Mettre de l’eau dans son vin
Mettre de l’eau dans son vin. It’s an expression that doesn’t translate well. Literally, it means “to put water in one’s wine.” The sense of this metaphor is that of a compromise, the softening of one’s stance, the watering down of something to make it more palatable.
In yesterday’s post I alluded to some challenges I’ve been facing of late. I’m wondering, today, if the greatest challenge is to let go of perfectionism… to put some water in my wine.
Today, I haven’t quite felt on top of my game. It’s Friday and though I hit most of this week’s work goals, they won’t all be checked off on the little chalkboard in my kitchen. It’s rainy out, I’m tired of the grey skies, there are dishes in the sink, the dog needs another walk, I miss my lover who’s been gone for two weeks (but will be home on Sunday!) and, naturally, I’m on my period. Nothing terrible is happening, but I’m feeling blue. A different sort of Your Blue Girlfriend.

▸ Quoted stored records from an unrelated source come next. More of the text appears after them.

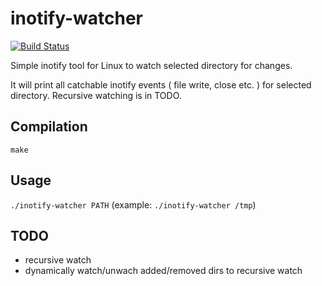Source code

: # inotify-watcher

[![Build Status](https://travis-ci.org/Marqin/inotify-watcher.svg)](https://travis-ci.org/Marqin/inotify-watcher)

Simple inotify tool for Linux to watch selected directory for changes.

It will print all catchable inotify events ( file write, close etc. )
for selected directory. Recursive watching is in TODO.

## Compilation

```make```

## Usage

```./inotify-watcher PATH```
(example: ```./inotify-watcher /tmp```)

## TODO

* recursive watch
* dynamically watch/unwach added/removed dirs to recursive watch
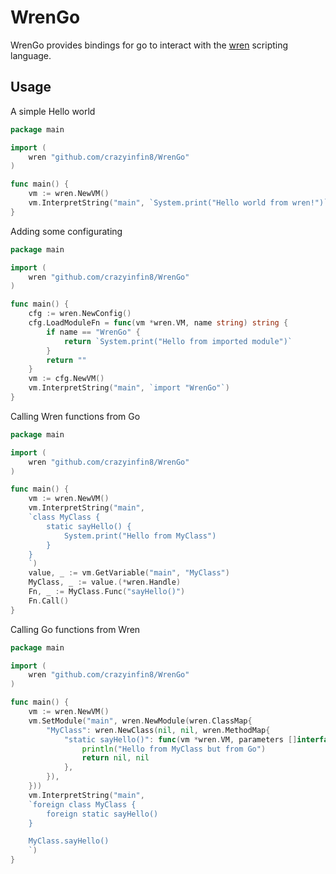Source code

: # WrenGo

WrenGo provides bindings for go to interact with the [wren](https://wren.io/) scripting language.

## Usage
A simple Hello world

```Go
package main

import (
	wren "github.com/crazyinfin8/WrenGo"
)

func main() {
	vm := wren.NewVM()
	vm.InterpretString("main", `System.print("Hello world from wren!")`)
}
```

Adding some configurating

```Go
package main

import (
	wren "github.com/crazyinfin8/WrenGo"
)

func main() {
	cfg := wren.NewConfig()
	cfg.LoadModuleFn = func(vm *wren.VM, name string) string {
		if name == "WrenGo" {
			return `System.print("Hello from imported module")`
		}
		return ""
	}
	vm := cfg.NewVM()
	vm.InterpretString("main", `import "WrenGo"`)
}
```

Calling Wren functions from Go

```Go
package main

import (
	wren "github.com/crazyinfin8/WrenGo"
)

func main() {
	vm := wren.NewVM()
	vm.InterpretString("main", 
	`class MyClass {
		static sayHello() {
			System.print("Hello from MyClass")
		}
	}
	`)
	value, _ := vm.GetVariable("main", "MyClass")
	MyClass, _ := value.(*wren.Handle)
	Fn, _ := MyClass.Func("sayHello()")
	Fn.Call()
}
```

Calling Go functions from Wren

```Go
package main

import (
	wren "github.com/crazyinfin8/WrenGo"
)

func main() {
	vm := wren.NewVM()
	vm.SetModule("main", wren.NewModule(wren.ClassMap{
		"MyClass": wren.NewClass(nil, nil, wren.MethodMap{
			"static sayHello()": func(vm *wren.VM, parameters []interface{}) (interface{}, error) {
				println("Hello from MyClass but from Go")
				return nil, nil
			},
		}),
	}))
	vm.InterpretString("main", 
	`foreign class MyClass {
		foreign static sayHello()
	}

	MyClass.sayHello()
	`)
}
```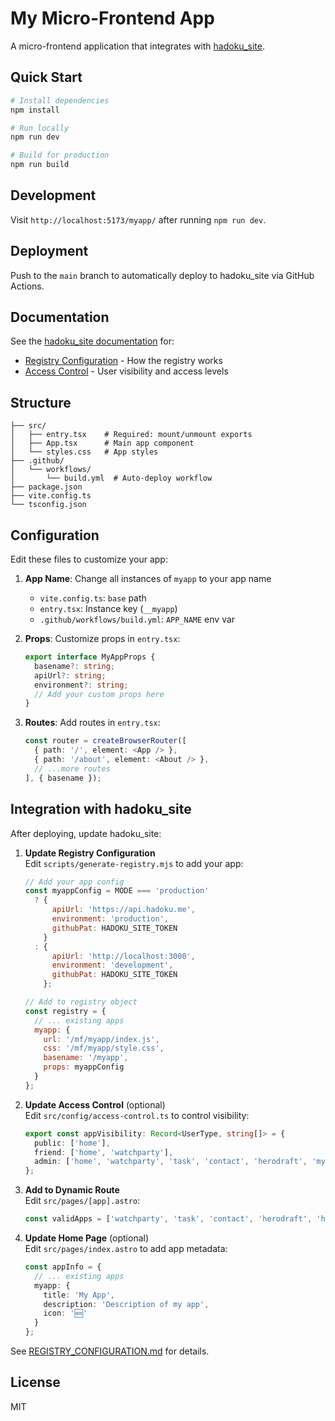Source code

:# My Micro-Frontend App

A micro-frontend application that integrates with [hadoku_site](https://github.com/WolffM/hadoku_site).

## Quick Start

```bash
# Install dependencies
npm install

# Run locally
npm run dev

# Build for production
npm run build
```

## Development

Visit `http://localhost:5173/myapp/` after running `npm run dev`.

## Deployment

Push to the `main` branch to automatically deploy to hadoku_site via GitHub Actions.

## Documentation

See the [hadoku_site documentation](https://github.com/WolffM/hadoku_site/tree/main/docs) for:
- [Registry Configuration](../REGISTRY_CONFIGURATION.md) - How the registry works
- [Access Control](../ACCESS_CONTROL.md) - User visibility and access levels

## Structure

```
├── src/
│   ├── entry.tsx    # Required: mount/unmount exports
│   ├── App.tsx      # Main app component
│   └── styles.css   # App styles
├── .github/
│   └── workflows/
│       └── build.yml  # Auto-deploy workflow
├── package.json
├── vite.config.ts
└── tsconfig.json
```

## Configuration

Edit these files to customize your app:

1. **App Name**: Change all instances of `myapp` to your app name
   - `vite.config.ts`: `base` path
   - `entry.tsx`: Instance key (`__myapp`)
   - `.github/workflows/build.yml`: `APP_NAME` env var

2. **Props**: Customize props in `entry.tsx`:
   ```typescript
   export interface MyAppProps {
     basename?: string;
     apiUrl?: string;
     environment?: string;
     // Add your custom props here
   }
   ```

3. **Routes**: Add routes in `entry.tsx`:
   ```typescript
   const router = createBrowserRouter([
     { path: '/', element: <App /> },
     { path: '/about', element: <About /> },
     // ...more routes
   ], { basename });
   ```

## Integration with hadoku_site

After deploying, update hadoku_site:

1. **Update Registry Configuration**  
   Edit `scripts/generate-registry.mjs` to add your app:
   ```javascript
   // Add your app config
   const myappConfig = MODE === 'production'
     ? {
         apiUrl: 'https://api.hadoku.me',
         environment: 'production',
         githubPat: HADOKU_SITE_TOKEN
       }
     : {
         apiUrl: 'http://localhost:3000',
         environment: 'development',
         githubPat: HADOKU_SITE_TOKEN
       };

   // Add to registry object
   const registry = {
     // ... existing apps
     myapp: {
       url: '/mf/myapp/index.js',
       css: '/mf/myapp/style.css',
       basename: '/myapp',
       props: myappConfig
     }
   };
   ```

2. **Update Access Control** (optional)  
   Edit `src/config/access-control.ts` to control visibility:
   ```typescript
   export const appVisibility: Record<UserType, string[]> = {
     public: ['home'],
     friend: ['home', 'watchparty'],
     admin: ['home', 'watchparty', 'task', 'contact', 'herodraft', 'myapp']
   };
   ```

3. **Add to Dynamic Route**  
   Edit `src/pages/[app].astro`:
   ```typescript
   const validApps = ['watchparty', 'task', 'contact', 'herodraft', 'home', 'myapp'];
   ```

4. **Update Home Page** (optional)  
   Edit `src/pages/index.astro` to add app metadata:
   ```typescript
   const appInfo = {
     // ... existing apps
     myapp: {
       title: 'My App',
       description: 'Description of my app',
       icon: '🆕'
     }
   };
   ```

See [REGISTRY_CONFIGURATION.md](../REGISTRY_CONFIGURATION.md) for details.

## License

MIT
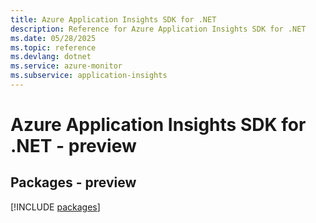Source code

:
 ```yaml
---
title: Azure Application Insights SDK for .NET
description: Reference for Azure Application Insights SDK for .NET
ms.date: 05/28/2025
ms.topic: reference
ms.devlang: dotnet
ms.service: azure-monitor
ms.subservice: application-insights
---
```

# Azure Application Insights SDK for .NET - preview
## Packages - preview
[!INCLUDE [packages](application-insights-index.md)]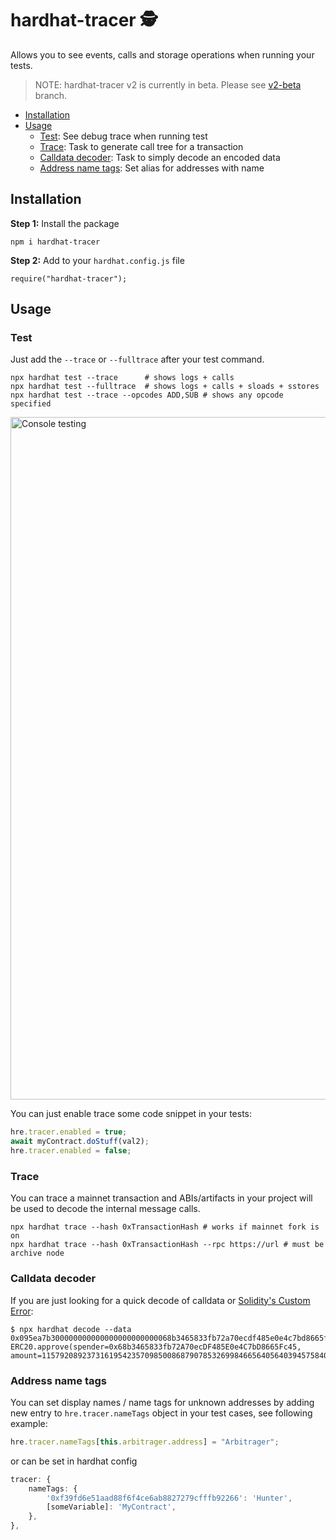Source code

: # hardhat-tracer 🕵️<!-- omit from toc -->

Allows you to see events, calls and storage operations when running your tests.

> NOTE: hardhat-tracer v2 is currently in beta. Please see [v2-beta](https://github.com/zemse/hardhat-tracer/tree/v2-beta) branch.

- [Installation](#installation)
- [Usage](#usage)
  - [Test](#test): See debug trace when running test
  - [Trace](#trace): Task to generate call tree for a transaction
  - [Calldata decoder](#calldata-decoder): Task to simply decode an encoded data
  - [Address name tags](#address-name-tags): Set alias for addresses with name

## Installation

**Step 1:** Install the package

```
npm i hardhat-tracer
```

**Step 2:** Add to your `hardhat.config.js` file

```
require("hardhat-tracer");
```

## Usage

### Test

Just add the `--trace` or `--fulltrace` after your test command.

```shell
npx hardhat test --trace      # shows logs + calls
npx hardhat test --fulltrace  # shows logs + calls + sloads + sstores
npx hardhat test --trace --opcodes ADD,SUB # shows any opcode specified
```

<img width="1092" alt="Console testing" src="https://user-images.githubusercontent.com/22412996/160298216-f56b8244-ceb3-4a5a-86a8-0afb29734354.png">

You can just enable trace some code snippet in your tests:

```ts
hre.tracer.enabled = true;
await myContract.doStuff(val2);
hre.tracer.enabled = false;
```

### Trace

You can trace a mainnet transaction and ABIs/artifacts in your project will be used to decode the internal message calls.

```shell
npx hardhat trace --hash 0xTransactionHash # works if mainnet fork is on
npx hardhat trace --hash 0xTransactionHash --rpc https://url # must be archive node
```

### Calldata decoder

If you are just looking for a quick decode of calldata or [Solidity's Custom Error](https://blog.soliditylang.org/2021/04/21/custom-errors/):

```
$ npx hardhat decode --data 0x095ea7b300000000000000000000000068b3465833fb72a70ecdf485e0e4c7bd8665fc45ffffffffffffffffffffffffffffffffffffffffffffffffffffffffffffffff
ERC20.approve(spender=0x68b3465833fb72A70ecDF485E0e4C7bD8665Fc45, amount=115792089237316195423570985008687907853269984665640564039457584007913129639935)
```

### Address name tags

You can set display names / name tags for unknown addresses by adding new entry to `hre.tracer.nameTags` object in your test cases, see following example:

```ts
hre.tracer.nameTags[this.arbitrager.address] = "Arbitrager";
```

or can be set in hardhat config

```ts
tracer: {
    nameTags: {
        '0xf39fd6e51aad88f6f4ce6ab8827279cfffb92266': 'Hunter',
        [someVariable]: 'MyContract',
    },
},
```
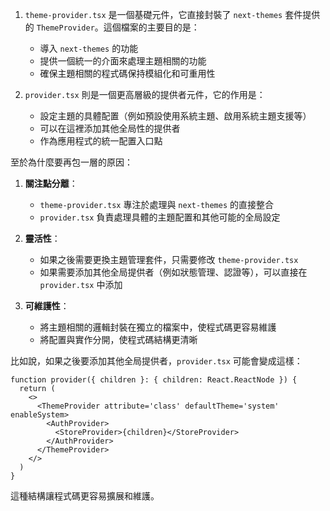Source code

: 1. `theme-provider.tsx` 是一個基礎元件，它直接封裝了 `next-themes` 套件提供的 `ThemeProvider`。這個檔案的主要目的是：

   - 導入 `next-themes` 的功能
   - 提供一個統一的介面來處理主題相關的功能
   - 確保主題相關的程式碼保持模組化和可重用性

2. `provider.tsx` 則是一個更高層級的提供者元件，它的作用是：
   - 設定主題的具體配置（例如預設使用系統主題、啟用系統主題支援等）
   - 可以在這裡添加其他全局性的提供者
   - 作為應用程式的統一配置入口點

至於為什麼要再包一層的原因：

1. **關注點分離**：

   - `theme-provider.tsx` 專注於處理與 `next-themes` 的直接整合
   - `provider.tsx` 負責處理具體的主題配置和其他可能的全局設定

2. **靈活性**：

   - 如果之後需要更換主題管理套件，只需要修改 `theme-provider.tsx`
   - 如果需要添加其他全局提供者（例如狀態管理、認證等），可以直接在 `provider.tsx` 中添加

3. **可維護性**：
   - 將主題相關的邏輯封裝在獨立的檔案中，使程式碼更容易維護
   - 將配置與實作分開，使程式碼結構更清晰

比如說，如果之後要添加其他全局提供者，`provider.tsx` 可能會變成這樣：

```tsx
function provider({ children }: { children: React.ReactNode }) {
  return (
    <>
      <ThemeProvider attribute='class' defaultTheme='system' enableSystem>
        <AuthProvider>
          <StoreProvider>{children}</StoreProvider>
        </AuthProvider>
      </ThemeProvider>
    </>
  )
}
```

這種結構讓程式碼更容易擴展和維護。
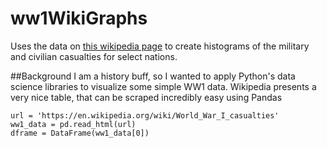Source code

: # ww1WikiGraphs

Uses the data on [this wikipedia page](https://en.wikipedia.org/wiki/World_War_I_casualties) to create histograms 
of the military and civilian casualties for select nations.

##Background
I am a history buff, so I wanted to apply Python's data science libraries to visualize some simple WW1 data.
Wikipedia presents a very nice table, that can be scraped incredibly easy using Pandas

```
url = 'https://en.wikipedia.org/wiki/World_War_I_casualties'
ww1_data = pd.read_html(url)
dframe = DataFrame(ww1_data[0])
```

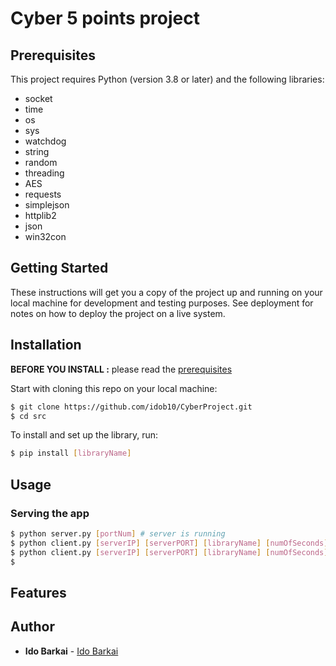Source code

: # Cyber 5 points project

## Prerequisites
This project requires Python (version 3.8 or later) and the following libraries:
- socket
- time
- os
- sys
- watchdog
- string
- random
- threading
- AES
- requests
- simplejson
- httplib2
- json
- win32con

## Getting Started

These instructions will get you a copy of the project up and running on your local machine for development and testing purposes. See deployment for notes on how to deploy the project on a live system.

## Installation

**BEFORE YOU INSTALL :** please read the [prerequisites](#prerequisites)

Start with cloning this repo on your local machine:

```sh
$ git clone https://github.com/idob10/CyberProject.git
$ cd src
```

To install and set up the library, run:

```sh
$ pip install [libraryName]
```
## Usage

### Serving the app

```sh
$ python server.py [portNum] # server is running
$ python client.py [serverIP] [serverPORT] [libraryName] [numOfSeconds] # new user is connected to a new group
$ python client.py [serverIP] [serverPORT] [libraryName] [numOfSeconds] [token] # new user is connected to an existing group
$ 
```

## Features


## Author

* **Ido Barkai** - [Ido Barkai](https://github.com/idob10)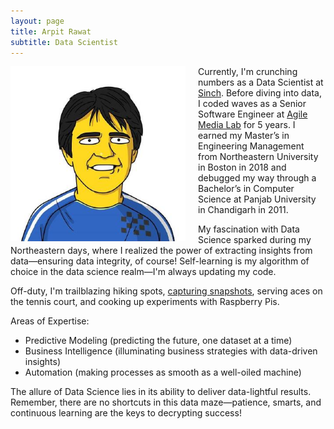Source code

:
 ```yaml
---
layout: page
title: Arpit Rawat
subtitle: Data Scientist
---
```


<img  width = "280" height = "280" style="float:left; margin-right: 20px;" src="/assets/img/me.jpeg" >

Currently, I'm crunching numbers as a Data Scientist at [Sinch](https://www.sinch.com). Before diving into data, I coded waves as a Senior Software Engineer at [Agile Media Lab](https://www.crunchbase.com/organization/weblogs-sl) for 5 years. I earned my Master’s in Engineering Management from Northeastern University in Boston in 2018 and debugged my way through a Bachelor’s in Computer Science at Panjab University in Chandigarh in 2011.

My fascination with Data Science sparked during my Northeastern days, where I realized the power of extracting insights from data—ensuring data integrity, of course! Self-learning is my algorithm of choice in the data science realm—I'm always updating my code.

Off-duty, I'm trailblazing hiking spots, [capturing snapshots](https://www.instagram.com/raw.arpit), serving aces on the tennis court, and cooking up experiments with Raspberry Pis.

Areas of Expertise:

- Predictive Modeling (predicting the future, one dataset at a time)
- Business Intelligence (illuminating business strategies with data-driven insights)
- Automation (making processes as smooth as a well-oiled machine)

The allure of Data Science lies in its ability to deliver data-lightful results. Remember, there are no shortcuts in this data maze—patience, smarts, and continuous learning are the keys to decrypting success!
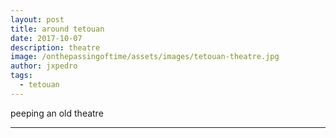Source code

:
 ```yaml
---
layout: post
title: around tetouan
date: 2017-10-07
description: theatre
image: /onthepassingoftime/assets/images/tetouan-theatre.jpg
author: jxpedro
tags: 
  - tetouan
---
```

<p >peeping an old theatre</p>

<p></p>

<hr/>
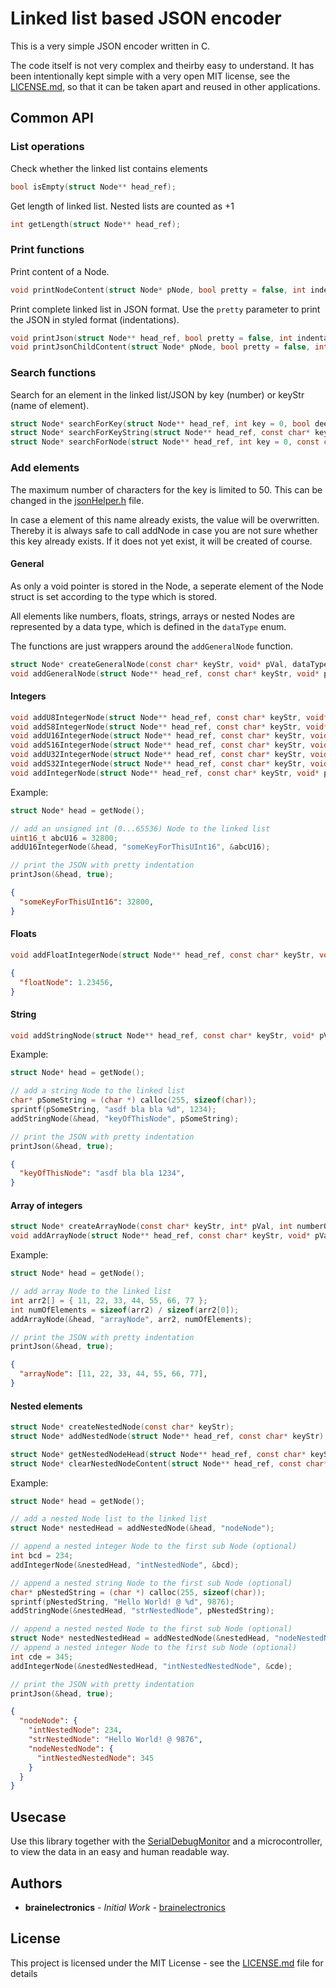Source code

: # Linked list based JSON encoder

This is a very simple JSON encoder written in C.

The code itself is not very complex and theirby easy to understand. It has been intentionally kept simple with a very open MIT license, see the [LICENSE.md](LICENSE.md), so that it can be taken apart and reused in other applications.

## Common API
### List operations

Check whether the linked list contains elements
```C
bool isEmpty(struct Node** head_ref);
```

Get length of linked list. Nested lists are counted as +1
```C
int getLength(struct Node** head_ref);
```

### Print functions

Print content of a Node.
```C
void printNodeContent(struct Node* pNode, bool pretty = false, int indentationNumber = 0);
```

Print complete linked list in JSON format. Use the `pretty` parameter to print the JSON in styled format (indentations).
```C
void printJson(struct Node** head_ref, bool pretty = false, int indentationNumber = 1);
void printJsonChildContent(struct Node* pNode, bool pretty = false, int indentationNumber = 1);
```

### Search functions

Search for an element in the linked list/JSON by key (number) or keyStr (name of element).
```C
struct Node* searchForKey(struct Node** head_ref, int key = 0, bool deepSearch=true);
struct Node* searchForKeyString(struct Node** head_ref, const char* keyStr="", bool deepSearch=true);
struct Node* searchForNode(struct Node** head_ref, int key = 0, const char* keyStr="", bool deepSearch=true);
```

### Add elements

The maximum number of characters for the key is limited to 50. This can be changed in the [jsonHelper.h](src/jsonHelper.h) file.

In case a element of this name already exists, the value will be overwritten. Thereby it is always safe to call add<Something>Node in case you are not sure whether this key already exists. If it does not yet exist, it will be created of course.

#### General

As only a void pointer is stored in the Node, a seperate element of the Node struct is set according to the type which is stored.

All elements like numbers, floats, strings, arrays or nested Nodes are represented by a data type, which is defined in the `dataType` enum.

The functions are just wrappers around the `addGeneralNode` function.

```C
struct Node* createGeneralNode(const char* keyStr, void* pVal, dataType type);
void addGeneralNode(struct Node** head_ref, const char* keyStr, void* pVal, dataType type);
```

#### Integers

```C
void addU8IntegerNode(struct Node** head_ref, const char* keyStr, void* pVal);
void addS8IntegerNode(struct Node** head_ref, const char* keyStr, void* pVal);
void addU16IntegerNode(struct Node** head_ref, const char* keyStr, void* pVal);
void addS16IntegerNode(struct Node** head_ref, const char* keyStr, void* pVal);
void addU32IntegerNode(struct Node** head_ref, const char* keyStr, void* pVal);
void addS32IntegerNode(struct Node** head_ref, const char* keyStr, void* pVal);
void addIntegerNode(struct Node** head_ref, const char* keyStr, void* pVal);
```

Example:
```C
struct Node* head = getNode();

// add an unsigned int (0...65536) Node to the linked list
uint16_t abcU16 = 32800;
addU16IntegerNode(&head, "someKeyForThisUInt16", &abcU16);

// print the JSON with pretty indentation
printJson(&head, true);
```

```JSON
{
  "someKeyForThisUInt16": 32800,
}
```

#### Floats
```C
void addFloatIntegerNode(struct Node** head_ref, const char* keyStr, void* pVal);
```

```JSON
{
  "floatNode": 1.23456,
}
```

#### String
```C
void addStringNode(struct Node** head_ref, const char* keyStr, void* pVal);
```

Example:
```C
struct Node* head = getNode();

// add a string Node to the linked list
char* pSomeString = (char *) calloc(255, sizeof(char));
sprintf(pSomeString, "asdf bla bla %d", 1234);
addStringNode(&head, "keyOfThisNode", pSomeString);

// print the JSON with pretty indentation
printJson(&head, true);
```

```JSON
{
  "keyOfThisNode": "asdf bla bla 1234",
}
```

#### Array of integers
```C
struct Node* createArrayNode(const char* keyStr, int* pVal, int numberOfElements);
void addArrayNode(struct Node** head_ref, const char* keyStr, void* pVal, int numberOfElements);
```

Example:
```C
struct Node* head = getNode();

// add array Node to the linked list
int arr2[] = { 11, 22, 33, 44, 55, 66, 77 };
int numOfElements = sizeof(arr2) / sizeof(arr2[0]);
addArrayNode(&head, "arrayNode", arr2, numOfElements);

// print the JSON with pretty indentation
printJson(&head, true);
```

```JSON
{
  "arrayNode": [11, 22, 33, 44, 55, 66, 77],
}
```

#### Nested elements
```C
struct Node* createNestedNode(const char* keyStr);
struct Node* addNestedNode(struct Node** head_ref, const char* keyStr);

struct Node* getNestedNodeHead(struct Node** head_ref, const char* keyStr, bool createOnError = false);
struct Node* clearNestedNodeContent(struct Node** head_ref, const char* keyStr);
```

Example:
```C
struct Node* head = getNode();

// add a nested Node list to the linked list
struct Node* nestedHead = addNestedNode(&head, "nodeNode");

// append a nested integer Node to the first sub Node (optional)
int bcd = 234;
addIntegerNode(&nestedHead, "intNestedNode", &bcd);

// append a nested string Node to the first sub Node (optional)
char* pNestedString = (char *) calloc(255, sizeof(char));
sprintf(pNestedString, "Hello World! @ %d", 9876);
addStringNode(&nestedHead, "strNestedNode", pNestedString);

// append a nested nested Node to the first sub Node (optional)
struct Node* nestedNestedHead = addNestedNode(&nestedHead, "nodeNestedNode");
// append a nested integer Node to the first sub Node (optional)
int cde = 345;
addIntegerNode(&nestedNestedHead, "intNestedNestedNode", &cde);

// print the JSON with pretty indentation
printJson(&head, true);
```

```JSON
{
  "nodeNode": {
    "intNestedNode": 234,
    "strNestedNode": "Hello World! @ 9876",
    "nodeNestedNode": {
      "intNestedNestedNode": 345
    }
  }
}
```

## Usecase

Use this library together with the [SerialDebugMonitor](https://github.com/brainelectronics/SerialDebugMonitor) and a microcontroller, to view the data in an easy and human readable way.

## Authors

* **brainelectronics** - *Initial Work* - [brainelectronics](https://github.com/brainelectronics/simpleJson)

## License

This project is licensed under the MIT License - see the [LICENSE.md](LICENSE.md) file for details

I’ve been thinking about why I started scribbling these somewhat frivolous and certainly inconsequential essays in the vein (though never à la hauteur) of Michel de Montaigne, who, prefacing his Essais, wrote the following:
“… je suis moi-même la matière de mon livre: ce n’est pas raison que tu emploies ton loisir en un sujet si frivole et si vain.” *
What has compelled me to share what more or less amounts to a collection of morning pages?** There is a desire here to share information and circulate ideas and come proper gardening time, I intend to get down to nitty-gritties and how-tos, and there’s also a desire to infuse the world with a little more poetry, a little more, “Oh me days! Would you look at that?” As Keats wrote in his “Ode on a Grecian Urn”, "Beauty is truth, truth beauty,—that is all / Ye know on earth, and all ye need to know." I think he was mostly right about that, but part of me finds it disingenuous when writers and creators of online content whose focus is beautiful things like plants and poetry glibly gloss over their struggles, as if the beautiful things they’re talking about and experiencing have succeeded in vanquishing all of life’s difficulties. Of course there are limits, and this won’t be the place where I dump my traumas (that’s what the journals are for!) but I mean to state my intention with these Daily Musings more clearly…
What differentiates these musings from the journals I keep is essentially an intention to invite readers to think along with me. And perhaps a shared thought here or there might spark a real-life conversation out in the world - who knows? A Blue Girlfriend can hope for that.
Speaking of girlfriends, tonight I’m invited to a Girls’ Night, and it’s already six o’clock and the dog still needs her evening walk, so I’ll have to suspend this post here, hang up my hat, mettre de l’eau dans mon vin and accept that I haven’t really said everything I meant to say. There is always mañana.***
* Translation: “I am myself the matter of this book; you would be unreasonable to suspend your leisure on so frivolous and vain a subject.”
** Morning pages - a daily, ideally matinal, free-writing exercise espoused by Julia Cameron in The Artist’s Way
*** Actually, not tomorrow. These Daily Musings will be slung your way on workin’ days. Monday-Friday. Chag Sameach!